Pertempuran di Surabaya pada November 1945 meyakinkan Tan Malaka bahwa kemerdekaan tidak dapat diperoleh di meja perundingan, tetapi harus diperjuangkan dalam sebuah revolusi.
Dia kemudian mengeluarkan semboyan yang cukup terkenal, yaitu 'Merdeka Seratus Persen'. dan 'massa aksi'.
Prinsip Tan Malaka itu menyebabkan dia banyak bertentangan dengan politik diplomasi yang dikembangkan pemerintahan Sjahrir.
Lewat organisasi Pesatuan Perjuangan --yang juga beranggotakan organisasi yang dipimpin Bung Tomo dan Jenderal Sudirman-- tahun 1946 terus menggoyang Sjahrir sehingga dia pun jatuh.
Tetapi, sebelum Tan Malaka muncul, Sjahrir kembali berkuasa. Tan Malaka dan beberapa tokohnya setelah kongres Persatuan Perjuangan di Madiun tanggal 17 Maret 1946, ditangkap dan dipenjara.
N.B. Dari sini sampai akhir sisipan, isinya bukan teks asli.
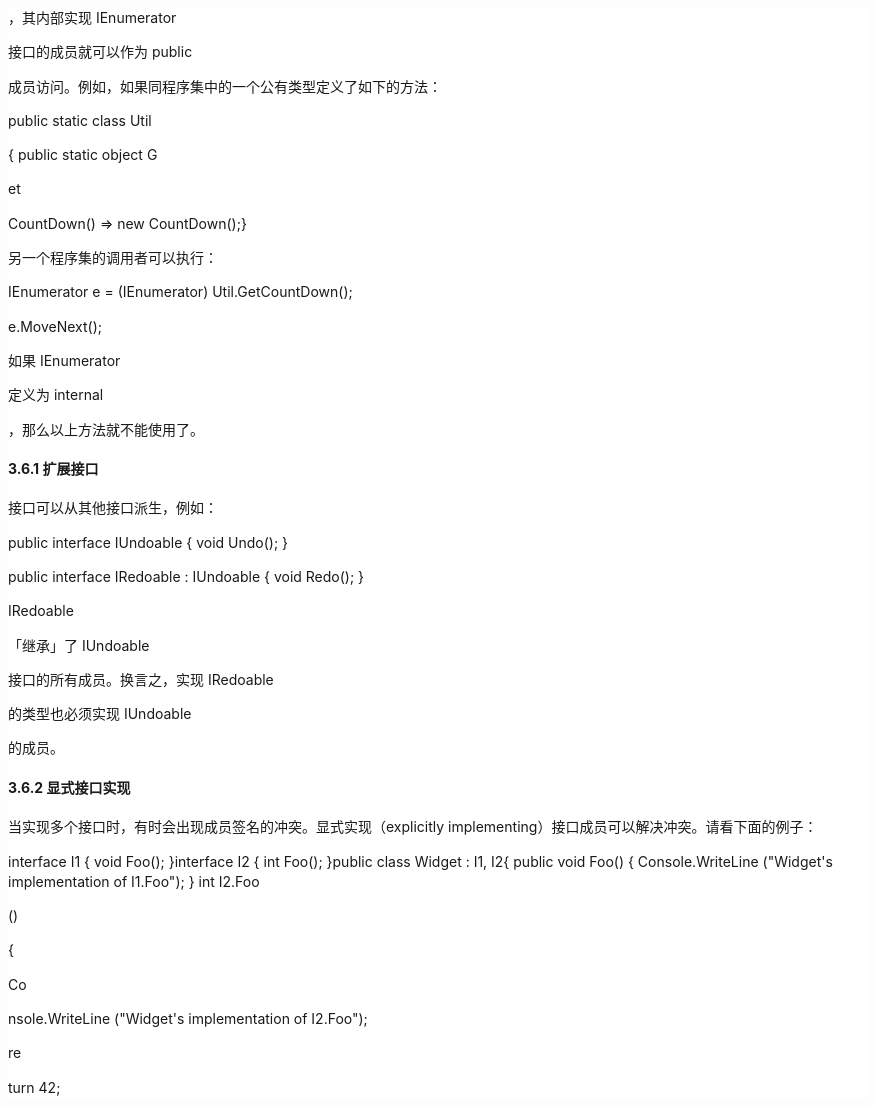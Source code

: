，其内部实现 IEnumerator

接口的成员就可以作为 public

成员访问。例如，如果同程序集中的一个公有类型定义了如下的方法：

public static class Util

{ public static object G

et

CountDown() => new CountDown();}

另一个程序集的调用者可以执行：

IEnumerator e = (IEnumerator) Util.GetCountDown();

e.MoveNext();

如果 IEnumerator

定义为 internal

，那么以上方法就不能使用了。

#### 3.6.1 扩展接口

接口可以从其他接口派生，例如：

public interface IUndoable       { void Undo(); }

public interface IRedoable : IUndoable { void Redo(); }

IRedoable

「继承」了 IUndoable

接口的所有成员。换言之，实现 IRedoable

的类型也必须实现 IUndoable

的成员。

#### 3.6.2 显式接口实现

当实现多个接口时，有时会出现成员签名的冲突。显式实现（explicitly implementing）接口成员可以解决冲突。请看下面的例子：

interface I1 { void Foo(); }interface I2 { int Foo(); }public class Widget : I1, I2{ public void Foo() {  Console.WriteLine ("Widget's implementation of I1.Foo"); } int I2.Foo

()



{

Co

nsole.WriteLine ("Widget's implementation of I2.Foo");

re

turn 42;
Menurut Franz Magnis-Suseno, Tan Malaka pada akhir Maret 1949 ditangkap tentara dan kemudian dieksekusi di penjara pada 16 April 1949.
Tan Malaka meninggal dalam usia 52 tahun.
Dia mewarisi sebuah pemikiran yang ditulis dalam beberapa buku, di antaranya yang berjudul Madilog sepanjang 462 halaman.
Madilog (materialisme, dialektika, dan logika) adalah sebuah gagasan agar bangsa Indonesia keluar dari kegelapan irasionalitas dan masuk ke dalam rasionalitas modern.
Dalam pandangan Tan Malaka, bangsa Indonesia terbelakang karena masih terperangkap dalam logika mistika.
"Karena itu, jalan untuk membebaskan diri dari logika mistika adalah madilog," tulis Franz Magnis.
Cara berpikir gaib atau logika mistika adalah mengaitkan suatu peristiwa dengan mengembalikan kepada perbuatan roh di alam gaib yang berada di belakang alam nyata.
Cara berpikir ini tidak menjelaskan sebab akibat sehingga orang tidak akan pernah maju jika berpikiran seperti itu.